あらすじは、ドライバーのギヨームが調香師アンヌの運転手として雇われ、ギクシャクしていた2人が少しずつ近づき、人生がリスタートするという内容です。といっても、恋の炎が燃え上がってとかそういうのじゃない。対人間同士、距離感を持ってちょっとずつ、わかりあっていく様子が自然な感じでよかったです。
そしてこれ、フランス映画なので、食事の際にはワインが出てきます。
仕事でアルザスに出張した2人。商談を終え、ギヨームが1人で食事をしていたところへアンヌがやってきたシーンです。
しかしこのテーブル上にあるボトル。これボルドー型ボトルなのです。ここはアルザスなのに、なぜアルザス型のボトルでないのか。一般的にアルザスワインは赤も白も細長いボトルに入ってます。(ふっくらしたブルゴーニュ型ボトルはたまにある。)めっちゃ違和感です。
本来ならその細長ボトルが出てくるはずなのに、なぜボルドー型ボトルがアルザスの(おそらく)まともなビストロで出てくるのか?

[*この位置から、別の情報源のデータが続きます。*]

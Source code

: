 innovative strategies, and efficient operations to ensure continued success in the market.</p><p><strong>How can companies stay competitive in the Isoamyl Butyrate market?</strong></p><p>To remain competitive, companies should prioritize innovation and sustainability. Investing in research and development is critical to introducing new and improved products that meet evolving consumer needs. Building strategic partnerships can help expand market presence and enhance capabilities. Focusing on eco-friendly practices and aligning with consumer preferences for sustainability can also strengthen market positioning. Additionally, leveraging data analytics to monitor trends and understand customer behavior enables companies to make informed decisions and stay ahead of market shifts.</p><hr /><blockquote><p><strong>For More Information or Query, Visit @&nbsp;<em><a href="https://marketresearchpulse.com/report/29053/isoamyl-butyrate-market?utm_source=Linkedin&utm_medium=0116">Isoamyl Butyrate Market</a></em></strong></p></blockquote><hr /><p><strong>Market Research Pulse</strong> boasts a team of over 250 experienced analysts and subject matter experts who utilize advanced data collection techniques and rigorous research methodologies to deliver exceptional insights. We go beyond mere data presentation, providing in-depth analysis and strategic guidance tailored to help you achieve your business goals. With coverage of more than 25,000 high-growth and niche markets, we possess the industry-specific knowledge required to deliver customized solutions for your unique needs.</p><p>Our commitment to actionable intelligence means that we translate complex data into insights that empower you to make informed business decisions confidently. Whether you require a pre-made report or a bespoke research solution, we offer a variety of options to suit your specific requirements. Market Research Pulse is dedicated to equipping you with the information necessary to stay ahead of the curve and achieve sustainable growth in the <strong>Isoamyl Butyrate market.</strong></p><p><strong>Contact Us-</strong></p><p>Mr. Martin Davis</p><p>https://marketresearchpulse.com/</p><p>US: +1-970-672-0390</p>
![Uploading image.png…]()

その謎を解くべく、画像をピンチアウトしてラベルを大きくしてみましたが、これ裏ラベルのような気がする。これだけでは、在日本でフランス通でもない日本人にはわかりませんでした。無念。
でもよくみたら、他のお客のテーブルにもボルドーボトルがあるじゃないですか。おまけに別のシーンの別のビストロでもギヨームは同じワインを飲んでた……これはもう制作側の事情ですかね。細長いボトルだと絵面がバランスが悪く見える、映えがイマイチだった、とかそういう事情かもしれません。そもそも香水が主役の映画なので、ワインのリアルは追求されなかったと思われます。
ワイン好きにはちょっとがっかりな結論でしたが、香りつながりで、調香師の仕事はとても興味深いものでした。アンヌの鋭敏な嗅覚は羨ましくもあるけれど、ホテルのシーツの洗剤臭が嫌だと持参したマイシーツに変えたり、喫煙者には近寄って欲しくないし、「お酒は体が疲れるから、嗅覚に悪い」とワインも飲まなかったり、特殊な能力と付き合う苦労と裏表です。それでも、鉱物、草、土、風、石鹸、香りの要素を読み取っていく2人を追いながら、観ている方もその香りを想像して、ゆっくりと深呼吸したくなります。
2人の日常は平穏には終わらず、ある出来事が起こりますが、それを取り立ててドラマチックにせず、淡々と追っていく演出が好きです。アンヌの「繊細で高慢で不器用」という複雑さを表現した女優さんの演技も素晴らしい。アロマや香水が好きな人には特におすすめですが、そうでない方もくつろぎながら楽しめそうな作品でした。